Telefonia de sessenta II
Nesta segunda parte evocamos os conflitos despoletados em território angolano.
Texto Dina Cristo
Com o assalto ao Santa Maria, Luanda fica repleta de jornalistas estrangeiros, que tencionam cobrir a chegada de Henrique Galvão
à capital angolana. Luanda torna-se pois o palco ideal para a revolta negra, farta de miséria económica, social[1] e de um contexto repressivo[2].
No dia 4 de Fevereiro de 1961, centenas de negros tentam libertar presos políticos. Atacam a Casa de Reclusão Militar e as cadeias civis de Luanda. A repressão faz-se sentir e o resultado é 40 assaltantes e sete polícias europeus mortos. Os relatos estrangeiros alertam a opinião pública internacional para a dominação portuguesa em Angola, contra a tendência internacional generalizada para as independências.
Após o funeral dos polícias, a cinco de Fevereiro, provocações fazem explodir as tensões raciais. Começa a violência e o pânico, transformados, poucos dias depois, em reivindicações e medo.
No dia 10 de Fevereiro há novos tumultos, na cadeia de São Paulo, represálias, e mais sete mortos e 17 feridos, como consequência.
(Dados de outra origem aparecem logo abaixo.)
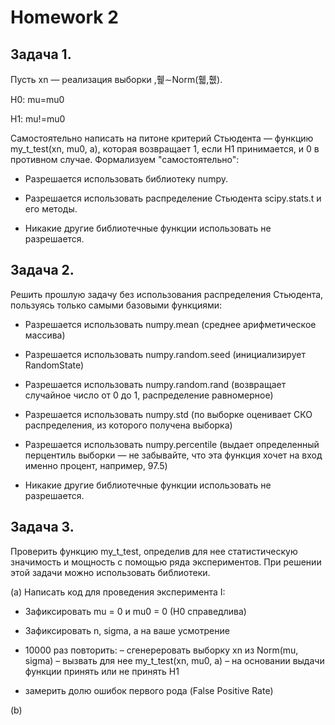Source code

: # Homework 2

## Задача 1.

Пусть xn — реализация выборки ,휉∼Norm(휇,휎).

H0: mu=mu0

H1: mu!=mu0

Самостоятельно написать на питоне критерий Стьюдента — функцию my_t_test(xn, mu0, a), которая возвращает 1, если H1 принимается, и 0 в противном случае. Формализуем "самостоятельно":

- Разрешается использовать библиотеку numpy.

- Разрешается использовать распределение Стьюдента scipy.stats.t и его методы.

- Никакие другие библиотечные функции использовать не разрешается.

## Задача 2.

Решить прошлую задачу без использования распределения Стьюдента, пользуясь только самыми базовыми функциями:

- Разрешается использовать numpy.mean (среднее арифметическое массива)

- Разрешается использовать numpy.random.seed (инициализирует RandomState)

- Разрешается использовать numpy.random.rand (возвращает случайное число от 0 до 1, распределение равномерное)

- Разрешается использовать numpy.std (по выборке оценивает СКО распределения, из которого получена выборка)

- Разрешается использовать numpy.percentile (выдает определенный перцентиль выборки — не забывайте, что эта функция хочет на вход именно процент, например, 97.5)

- Никакие другие библиотечные функции использовать не разрешается.

## Задача 3.

Проверить функцию my_t_test, определив для нее статистическую значимость и мощность с помощью ряда экспериментов. При решении этой задачи можно использовать библиотеки.

(a) Написать код для проведения эксперимента I:

- Зафиксировать mu = 0 и mu0 = 0 (H0 справедлива)

- Зафиксировать n, sigma, a на ваше усмотрение

- 10000 раз повторить:
    – сгенереровать выборку xn из Norm(mu, sigma)
    – вызвать для нее my_t_test(xn, mu0, a)
    – на основании выдачи функции принять или не принять H1
- замерить долю ошибок первого рода (False Positive Rate)

(b)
A PIDE começa a prender em massa. Doravante, cada negro representa um potencial inimigo.
A revolta negra intensifica-se em Março. A partir do dia 10, Manuel Bernardo Pedro, da União das Populações de Angola (UPA), incita 3000 negros a quebrar o principal sistema dos brancos. Casas, plantações, pontes são atacadas com armas nativas. Cinco dias mais tarde, a brutalidade torna-se irreversível. A 15 de Março, grupos de negros fazem um ataque generalizado a povoações e fazendas na Baixa do Cassange. Desta ofensiva terão morrido 1200 brancos e 6000 negros. E mais uma vez as represálias fazem-se sentir, num ciclo infernal. É a generalização do horror e da crueldade.
Contudo, no dia do embarque das tropas para Angola, é vincadamente referido o facto de, entre os graduados, se encontrar um negro - dado que o relator utiliza para justificar a teoria da multirracionalidade de Portugal: “Se há alguém que ainda tenha dúvidas que Portugal é um país multirracial, venha agora aqui ao cais e veja passar, como nós vemos, um pelotão no qual um dos graduados, um furriel à frente da sua secção, é um negro. Um negro de Angola ou de Moçambique, que aqui está no meio dos soldados brancos, respeitado como se respeita qualquer furriel, qualquer graduado do nosso exército”[3].
Reacções (inter)nacionais
Nos Estados Unidos, cresce o clima anti-português. Os americanos desejam a auto-determinação de Angola e dos outros territórios sob dominação portuguesa. Apesar de aliados, votam contra Portugal na Organização das Nações Unidas.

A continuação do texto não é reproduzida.